Yes, I am LOL, because, really, actually, and literally, for our first tour at OL we signed up at the _information_ kiosk at Denny's on 192.   



			
				timetraveler said:
			
		

> And your right, OL doesn't depend on "cold leads" from a local Denny's.   LOL


----------



## JLB (Jun 12, 2006)

It is inevitable that the policy will be breached, for reasons already stated, that owners of West Village units will be there to stay in them.  Unless OL moves owners staying during their owned week to one of the other villages, there are bound to be more exchangers than available West Village units.  I doubt that OL would do that, since those West Village owners love their units so much!

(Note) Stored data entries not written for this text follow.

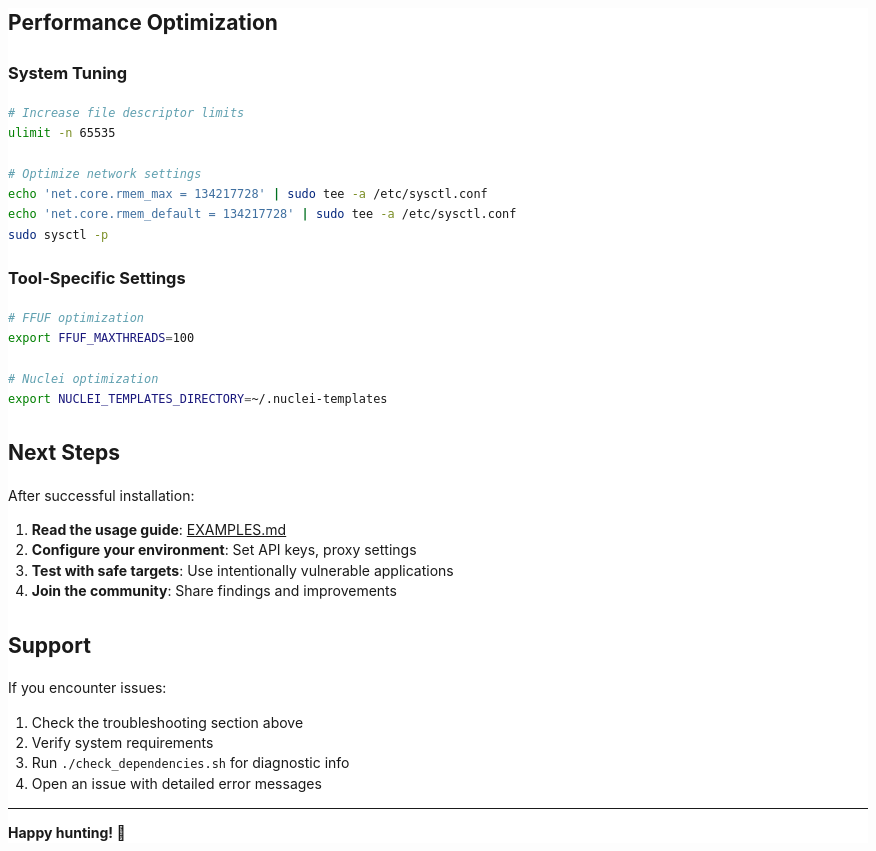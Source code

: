 ## Performance Optimization

### System Tuning
```bash
# Increase file descriptor limits
ulimit -n 65535

# Optimize network settings
echo 'net.core.rmem_max = 134217728' | sudo tee -a /etc/sysctl.conf
echo 'net.core.rmem_default = 134217728' | sudo tee -a /etc/sysctl.conf
sudo sysctl -p
```

### Tool-Specific Settings
```bash
# FFUF optimization
export FFUF_MAXTHREADS=100

# Nuclei optimization
export NUCLEI_TEMPLATES_DIRECTORY=~/.nuclei-templates
```

## Next Steps

After successful installation:

1. **Read the usage guide**: [EXAMPLES.md](EXAMPLES.md)
2. **Configure your environment**: Set API keys, proxy settings
3. **Test with safe targets**: Use intentionally vulnerable applications
4. **Join the community**: Share findings and improvements

## Support

If you encounter issues:

1. Check the troubleshooting section above
2. Verify system requirements
3. Run `./check_dependencies.sh` for diagnostic info
4. Open an issue with detailed error messages

---

**Happy hunting! 🎯**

Although some owners return to stay in their owned units, many do not.  It *is* Orlando and a significant number of people buy in Orlando during an occasional Orlando visit, because they believe what they are told while they are there.  But they do not go to Orlando very often, or never again, and perhaps never see their resort again.

That is precisely why I started this thread, and now another one if it is still around, to keep a record of where exchangers actually get placed, to see if it is possible to restrict them to the West Village.

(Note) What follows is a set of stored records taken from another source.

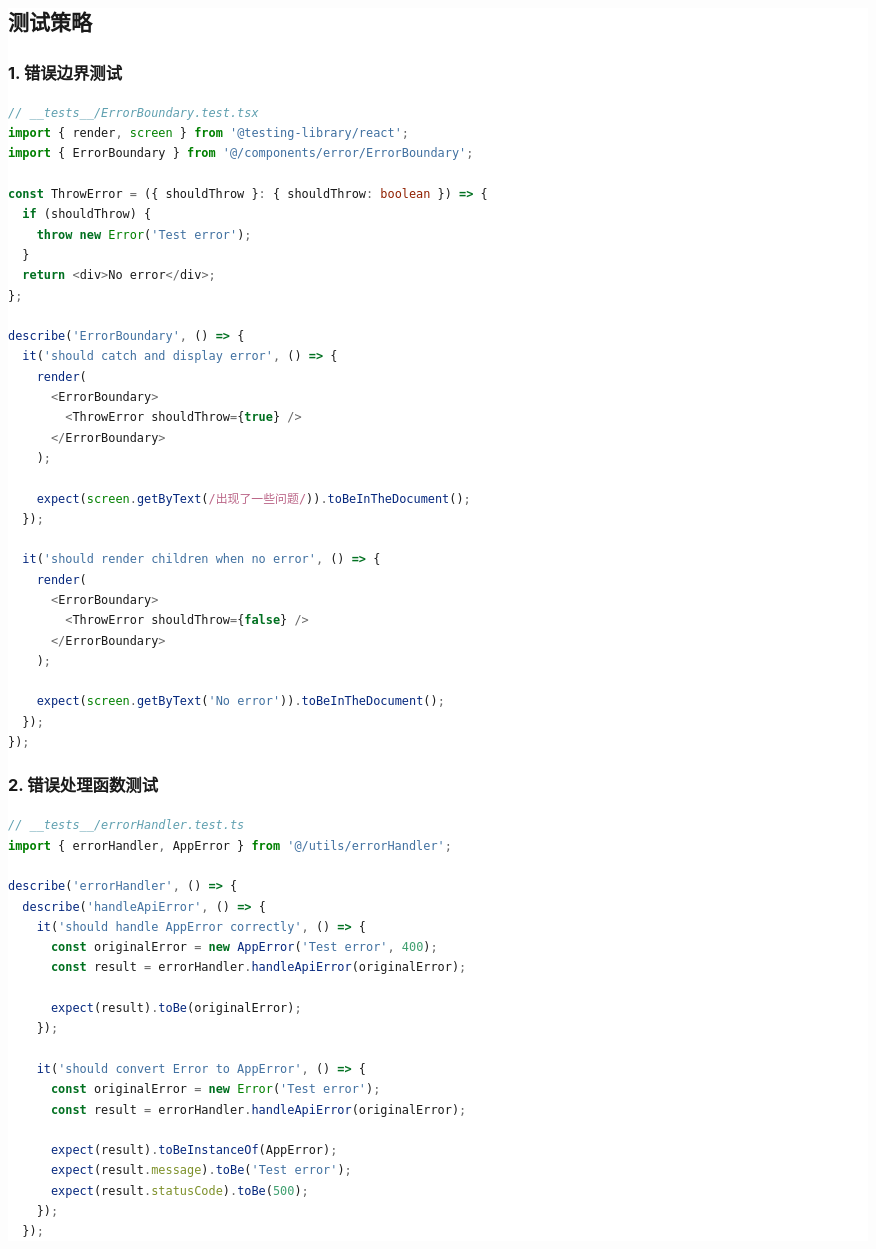 ## 测试策略

### 1. 错误边界测试

```typescript
// __tests__/ErrorBoundary.test.tsx
import { render, screen } from '@testing-library/react';
import { ErrorBoundary } from '@/components/error/ErrorBoundary';

const ThrowError = ({ shouldThrow }: { shouldThrow: boolean }) => {
  if (shouldThrow) {
    throw new Error('Test error');
  }
  return <div>No error</div>;
};

describe('ErrorBoundary', () => {
  it('should catch and display error', () => {
    render(
      <ErrorBoundary>
        <ThrowError shouldThrow={true} />
      </ErrorBoundary>
    );

    expect(screen.getByText(/出现了一些问题/)).toBeInTheDocument();
  });

  it('should render children when no error', () => {
    render(
      <ErrorBoundary>
        <ThrowError shouldThrow={false} />
      </ErrorBoundary>
    );

    expect(screen.getByText('No error')).toBeInTheDocument();
  });
});
```

### 2. 错误处理函数测试

```typescript
// __tests__/errorHandler.test.ts
import { errorHandler, AppError } from '@/utils/errorHandler';

describe('errorHandler', () => {
  describe('handleApiError', () => {
    it('should handle AppError correctly', () => {
      const originalError = new AppError('Test error', 400);
      const result = errorHandler.handleApiError(originalError);

      expect(result).toBe(originalError);
    });

    it('should convert Error to AppError', () => {
      const originalError = new Error('Test error');
      const result = errorHandler.handleApiError(originalError);

      expect(result).toBeInstanceOf(AppError);
      expect(result.message).toBe('Test error');
      expect(result.statusCode).toBe(500);
    });
  });
```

I've got $20 that says an exchanger will report being placed somewhere other than the West Village, eventually.


----------



## timetraveler (Jun 12, 2006)

JLB said:
			
		

> Yes, I am LOL, because, really, actually, and literally, for our first tour at OL we signed up at the _information_ kiosk at Denny's on 192.



And if memory serves me that was 20 years ago?   
Not much of anything is as it was 20 years ago.   Including OL.


----------



## timetraveler (Jun 12, 2006)

JLB said:
			
		

> I've got $20 that says an exchanger will report being placed somewhere other than the West Village, eventually.



OL owner referrals will be placed in River Island.  I wonder if I can refer myself?  :rofl:


----------



## JLB (Jun 12, 2006)

--------------------------------------------------------------------------------

Quote:
Originally Posted by JLB
Yes, I am LOL, because, really, actually, and literally, for our first tour at OL we signed up at the information kiosk at Denny's on 192.  


*And if memory serves me that was 20 years ago?  
Not much of anything is as it was 20 years ago. Including OL.*__________________
Vickie 
- - - - - -


Denny's is.


----------



## timetraveler (Jun 12, 2006)

well you got me there, JLB.   I wouldn't have the slightest notion of Denny's progress or lack there of.


----------



## JLB (Jun 13, 2006)

[_Message deleted. Please do not copy posts from one thread to another. It makes following discussions in the natural way that they evolve more difficult for others. For those who want to follow both discussions on this topic, here is the link to the other thread - http://www.tugbbs.com/forums/showthread.php?t=26238_ Dave M, BBS Administrator]


----------



## JLB (Jun 13, 2006)

Yes, Dave, I realize it might be confusing, maybe.  

If folks would respect a simple request not to junk up a thread with idle chatter, especially an OL thread since there are always any number of them available to junk up, I would not have to try to keep one of them on topic.
- - - - - -
Another thought on the topic of this thread, whatever it is now, I have always sensed a disdain toward RCI at OL.  You hear it from the sales weasels, and staff.  

Now, revealed in discussions here, there is a disdain toward exchangers, expressed as favortism toward owners, but very thinly veiled.  We all can read and understand what owners are saying, this is our place and if you don't like it, don't come here.

The welcome mat clearly is not out, and that seems to be getting closer and closer to the official policy.

So, why doesn't OL take the logical next move, and go private, disassociate from exchange companies altogether and become a members-only resort?

That would put an end to all this crap.

I'm serious as a heart attack.


----------



## Dave M (Jun 13, 2006)

Jim -

As much as we might prefer, there is no way any of us can control the direction that a thread might take. We don't individually "own" threads on TUG. 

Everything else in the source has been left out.